▼

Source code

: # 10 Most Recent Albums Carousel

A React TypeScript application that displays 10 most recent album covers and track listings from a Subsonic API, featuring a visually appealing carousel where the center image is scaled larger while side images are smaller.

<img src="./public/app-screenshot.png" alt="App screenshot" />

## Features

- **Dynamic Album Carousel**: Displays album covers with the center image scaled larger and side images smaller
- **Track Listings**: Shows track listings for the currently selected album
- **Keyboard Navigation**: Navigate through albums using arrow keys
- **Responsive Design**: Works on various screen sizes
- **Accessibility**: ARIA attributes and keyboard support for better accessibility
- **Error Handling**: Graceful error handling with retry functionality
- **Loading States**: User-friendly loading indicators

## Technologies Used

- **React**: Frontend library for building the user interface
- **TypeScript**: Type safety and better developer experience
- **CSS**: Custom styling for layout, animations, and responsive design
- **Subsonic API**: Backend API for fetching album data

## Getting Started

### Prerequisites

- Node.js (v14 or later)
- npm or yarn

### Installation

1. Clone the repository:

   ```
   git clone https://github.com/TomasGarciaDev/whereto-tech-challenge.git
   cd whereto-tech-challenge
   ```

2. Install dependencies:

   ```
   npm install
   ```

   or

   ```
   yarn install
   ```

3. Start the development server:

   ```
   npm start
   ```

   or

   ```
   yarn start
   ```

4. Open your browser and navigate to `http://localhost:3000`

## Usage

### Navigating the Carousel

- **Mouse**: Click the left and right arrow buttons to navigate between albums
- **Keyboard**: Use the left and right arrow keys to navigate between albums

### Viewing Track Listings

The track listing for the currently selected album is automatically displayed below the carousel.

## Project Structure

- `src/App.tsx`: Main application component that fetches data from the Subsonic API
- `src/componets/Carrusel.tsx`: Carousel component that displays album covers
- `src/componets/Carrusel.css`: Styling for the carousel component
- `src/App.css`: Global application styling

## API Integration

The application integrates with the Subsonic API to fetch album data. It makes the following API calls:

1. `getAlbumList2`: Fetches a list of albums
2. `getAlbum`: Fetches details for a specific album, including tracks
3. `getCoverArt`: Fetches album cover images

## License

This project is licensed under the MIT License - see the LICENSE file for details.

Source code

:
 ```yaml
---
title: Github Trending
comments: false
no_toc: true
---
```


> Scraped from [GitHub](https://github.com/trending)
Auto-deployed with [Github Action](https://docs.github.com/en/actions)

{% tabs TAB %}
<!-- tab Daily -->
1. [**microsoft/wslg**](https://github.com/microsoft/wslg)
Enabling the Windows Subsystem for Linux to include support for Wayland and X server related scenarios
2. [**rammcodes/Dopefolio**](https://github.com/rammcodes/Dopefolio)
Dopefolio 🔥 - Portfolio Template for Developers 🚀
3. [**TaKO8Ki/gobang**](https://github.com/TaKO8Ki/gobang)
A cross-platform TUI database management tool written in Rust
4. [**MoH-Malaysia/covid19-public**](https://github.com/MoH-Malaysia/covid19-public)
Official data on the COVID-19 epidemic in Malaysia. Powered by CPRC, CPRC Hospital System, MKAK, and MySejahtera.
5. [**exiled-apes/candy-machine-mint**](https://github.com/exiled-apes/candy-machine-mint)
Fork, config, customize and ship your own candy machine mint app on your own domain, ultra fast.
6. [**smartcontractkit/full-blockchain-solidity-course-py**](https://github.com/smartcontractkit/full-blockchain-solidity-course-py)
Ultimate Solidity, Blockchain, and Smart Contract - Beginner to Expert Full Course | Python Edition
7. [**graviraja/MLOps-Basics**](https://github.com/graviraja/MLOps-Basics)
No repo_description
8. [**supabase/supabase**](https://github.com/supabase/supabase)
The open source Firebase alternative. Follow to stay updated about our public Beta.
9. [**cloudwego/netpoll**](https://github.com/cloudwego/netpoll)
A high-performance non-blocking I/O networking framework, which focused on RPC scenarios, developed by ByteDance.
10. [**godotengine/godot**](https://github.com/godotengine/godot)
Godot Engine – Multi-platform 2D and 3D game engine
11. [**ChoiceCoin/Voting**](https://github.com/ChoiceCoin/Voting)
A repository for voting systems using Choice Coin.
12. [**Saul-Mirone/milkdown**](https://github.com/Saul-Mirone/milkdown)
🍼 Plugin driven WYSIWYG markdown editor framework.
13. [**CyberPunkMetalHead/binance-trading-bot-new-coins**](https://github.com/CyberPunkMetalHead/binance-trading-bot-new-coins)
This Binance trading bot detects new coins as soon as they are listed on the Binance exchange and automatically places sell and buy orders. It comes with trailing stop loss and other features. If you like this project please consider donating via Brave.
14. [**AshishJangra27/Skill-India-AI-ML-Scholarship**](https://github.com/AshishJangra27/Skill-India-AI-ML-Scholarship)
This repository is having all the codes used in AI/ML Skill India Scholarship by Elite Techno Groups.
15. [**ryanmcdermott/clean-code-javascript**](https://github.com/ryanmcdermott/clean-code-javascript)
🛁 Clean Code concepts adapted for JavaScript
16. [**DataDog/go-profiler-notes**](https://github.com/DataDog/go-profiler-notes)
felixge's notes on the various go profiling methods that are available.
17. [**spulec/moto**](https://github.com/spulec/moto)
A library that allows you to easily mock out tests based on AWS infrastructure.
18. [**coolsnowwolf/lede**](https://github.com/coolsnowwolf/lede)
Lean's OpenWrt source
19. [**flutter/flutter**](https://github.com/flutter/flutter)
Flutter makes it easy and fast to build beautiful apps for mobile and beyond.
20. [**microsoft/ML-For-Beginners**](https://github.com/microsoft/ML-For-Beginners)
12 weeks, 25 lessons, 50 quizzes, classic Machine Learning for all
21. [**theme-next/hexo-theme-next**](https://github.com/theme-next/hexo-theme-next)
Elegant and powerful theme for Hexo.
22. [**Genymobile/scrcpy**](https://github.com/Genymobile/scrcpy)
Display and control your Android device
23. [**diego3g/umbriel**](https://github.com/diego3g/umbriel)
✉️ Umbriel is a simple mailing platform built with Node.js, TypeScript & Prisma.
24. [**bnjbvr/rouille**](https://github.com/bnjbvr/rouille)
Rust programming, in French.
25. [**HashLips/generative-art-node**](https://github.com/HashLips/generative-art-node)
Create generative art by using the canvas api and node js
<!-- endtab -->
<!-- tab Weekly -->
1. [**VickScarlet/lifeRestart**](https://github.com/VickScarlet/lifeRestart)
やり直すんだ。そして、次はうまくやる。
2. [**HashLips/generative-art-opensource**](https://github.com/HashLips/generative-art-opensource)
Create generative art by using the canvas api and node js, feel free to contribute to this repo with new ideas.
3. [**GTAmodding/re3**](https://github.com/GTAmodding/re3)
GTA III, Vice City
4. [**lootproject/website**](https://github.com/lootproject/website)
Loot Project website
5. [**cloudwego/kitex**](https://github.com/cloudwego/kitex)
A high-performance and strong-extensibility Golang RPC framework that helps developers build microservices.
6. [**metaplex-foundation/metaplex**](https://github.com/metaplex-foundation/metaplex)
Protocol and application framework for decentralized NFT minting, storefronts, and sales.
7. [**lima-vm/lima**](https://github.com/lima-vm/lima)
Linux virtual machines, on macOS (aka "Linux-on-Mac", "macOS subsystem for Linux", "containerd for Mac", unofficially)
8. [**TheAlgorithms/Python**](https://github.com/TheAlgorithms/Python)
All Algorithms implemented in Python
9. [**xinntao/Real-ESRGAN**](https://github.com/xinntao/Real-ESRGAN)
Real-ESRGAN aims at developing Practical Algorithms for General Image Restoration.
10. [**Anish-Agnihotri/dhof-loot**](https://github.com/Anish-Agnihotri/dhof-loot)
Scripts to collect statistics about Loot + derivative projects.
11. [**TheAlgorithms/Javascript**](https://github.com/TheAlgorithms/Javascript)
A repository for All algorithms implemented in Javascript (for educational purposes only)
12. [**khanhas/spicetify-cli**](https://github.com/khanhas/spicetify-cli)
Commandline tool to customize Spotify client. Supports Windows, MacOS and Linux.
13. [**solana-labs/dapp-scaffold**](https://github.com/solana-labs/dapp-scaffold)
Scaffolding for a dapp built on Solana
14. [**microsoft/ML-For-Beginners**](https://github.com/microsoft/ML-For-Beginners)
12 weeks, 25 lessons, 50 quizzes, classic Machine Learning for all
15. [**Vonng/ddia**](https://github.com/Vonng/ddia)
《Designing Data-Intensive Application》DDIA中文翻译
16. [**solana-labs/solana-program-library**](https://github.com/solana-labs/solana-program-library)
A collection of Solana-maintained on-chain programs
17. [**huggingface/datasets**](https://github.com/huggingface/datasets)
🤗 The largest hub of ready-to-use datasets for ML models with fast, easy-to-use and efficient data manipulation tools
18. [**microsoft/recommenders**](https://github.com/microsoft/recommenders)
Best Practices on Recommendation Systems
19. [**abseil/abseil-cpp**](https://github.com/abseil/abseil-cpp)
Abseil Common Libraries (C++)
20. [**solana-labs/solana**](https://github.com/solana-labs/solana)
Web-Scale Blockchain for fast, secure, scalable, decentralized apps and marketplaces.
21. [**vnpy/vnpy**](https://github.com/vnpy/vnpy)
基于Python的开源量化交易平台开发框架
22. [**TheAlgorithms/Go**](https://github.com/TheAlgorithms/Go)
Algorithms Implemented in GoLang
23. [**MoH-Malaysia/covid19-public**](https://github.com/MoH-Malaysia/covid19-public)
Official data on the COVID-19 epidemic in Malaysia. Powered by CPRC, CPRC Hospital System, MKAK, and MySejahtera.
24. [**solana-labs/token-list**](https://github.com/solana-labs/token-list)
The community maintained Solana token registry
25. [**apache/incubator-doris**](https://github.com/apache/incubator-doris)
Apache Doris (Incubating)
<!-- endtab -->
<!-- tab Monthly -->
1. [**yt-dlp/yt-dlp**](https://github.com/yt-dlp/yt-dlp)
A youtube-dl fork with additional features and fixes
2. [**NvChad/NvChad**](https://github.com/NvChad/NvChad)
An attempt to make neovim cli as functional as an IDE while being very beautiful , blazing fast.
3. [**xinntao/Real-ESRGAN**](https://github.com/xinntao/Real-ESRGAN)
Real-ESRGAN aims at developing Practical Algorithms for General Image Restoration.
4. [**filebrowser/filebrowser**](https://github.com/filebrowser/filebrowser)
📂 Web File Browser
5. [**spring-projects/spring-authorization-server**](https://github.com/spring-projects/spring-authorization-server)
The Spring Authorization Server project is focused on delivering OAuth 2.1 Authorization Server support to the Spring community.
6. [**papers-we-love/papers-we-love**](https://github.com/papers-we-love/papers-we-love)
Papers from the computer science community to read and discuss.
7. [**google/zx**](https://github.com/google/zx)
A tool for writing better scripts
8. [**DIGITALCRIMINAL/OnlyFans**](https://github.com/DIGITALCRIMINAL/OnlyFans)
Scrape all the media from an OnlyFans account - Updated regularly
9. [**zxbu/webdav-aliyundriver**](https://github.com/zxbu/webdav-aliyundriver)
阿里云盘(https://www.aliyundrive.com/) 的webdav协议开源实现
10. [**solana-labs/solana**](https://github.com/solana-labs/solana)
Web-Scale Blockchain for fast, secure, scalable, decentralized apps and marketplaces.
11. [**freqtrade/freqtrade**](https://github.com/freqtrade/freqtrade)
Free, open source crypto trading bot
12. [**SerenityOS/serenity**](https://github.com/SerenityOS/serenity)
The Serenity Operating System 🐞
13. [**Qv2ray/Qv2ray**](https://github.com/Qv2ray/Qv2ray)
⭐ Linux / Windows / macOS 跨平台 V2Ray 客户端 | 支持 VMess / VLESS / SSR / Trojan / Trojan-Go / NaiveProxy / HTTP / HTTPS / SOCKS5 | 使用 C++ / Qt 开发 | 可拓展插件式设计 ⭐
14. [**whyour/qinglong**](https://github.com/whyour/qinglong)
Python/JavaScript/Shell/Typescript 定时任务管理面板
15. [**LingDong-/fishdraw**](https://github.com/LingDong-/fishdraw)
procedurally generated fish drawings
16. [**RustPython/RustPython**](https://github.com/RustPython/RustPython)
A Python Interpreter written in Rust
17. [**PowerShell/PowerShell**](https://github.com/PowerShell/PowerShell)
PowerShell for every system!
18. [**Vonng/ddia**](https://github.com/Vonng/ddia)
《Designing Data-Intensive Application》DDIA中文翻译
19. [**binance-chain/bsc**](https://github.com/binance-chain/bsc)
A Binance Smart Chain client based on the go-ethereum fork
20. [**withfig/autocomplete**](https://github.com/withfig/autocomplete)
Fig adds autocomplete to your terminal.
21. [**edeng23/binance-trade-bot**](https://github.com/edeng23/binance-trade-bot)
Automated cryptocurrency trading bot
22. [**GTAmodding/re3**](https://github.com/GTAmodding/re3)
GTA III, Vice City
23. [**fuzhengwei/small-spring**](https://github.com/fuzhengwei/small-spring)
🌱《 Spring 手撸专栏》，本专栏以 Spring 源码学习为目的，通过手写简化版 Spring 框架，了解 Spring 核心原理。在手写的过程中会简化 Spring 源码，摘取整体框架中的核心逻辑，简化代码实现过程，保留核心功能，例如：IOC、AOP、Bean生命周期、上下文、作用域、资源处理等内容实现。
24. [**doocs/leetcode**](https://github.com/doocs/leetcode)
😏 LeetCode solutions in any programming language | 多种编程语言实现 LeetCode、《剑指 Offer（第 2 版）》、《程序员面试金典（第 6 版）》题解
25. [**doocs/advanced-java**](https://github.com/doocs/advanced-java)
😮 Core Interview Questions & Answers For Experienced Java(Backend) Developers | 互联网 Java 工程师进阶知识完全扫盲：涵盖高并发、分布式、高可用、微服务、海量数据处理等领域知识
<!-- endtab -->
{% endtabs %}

▲

Your instructions: Search the material above for the word "HashLips", and return each line that holds it.

Exercise answer:
25. [**HashLips/generative-art-node**](https://github.com/HashLips/generative-art-node)
2. [**HashLips/generative-art-opensource**](https://github.com/HashLips/generative-art-opensource)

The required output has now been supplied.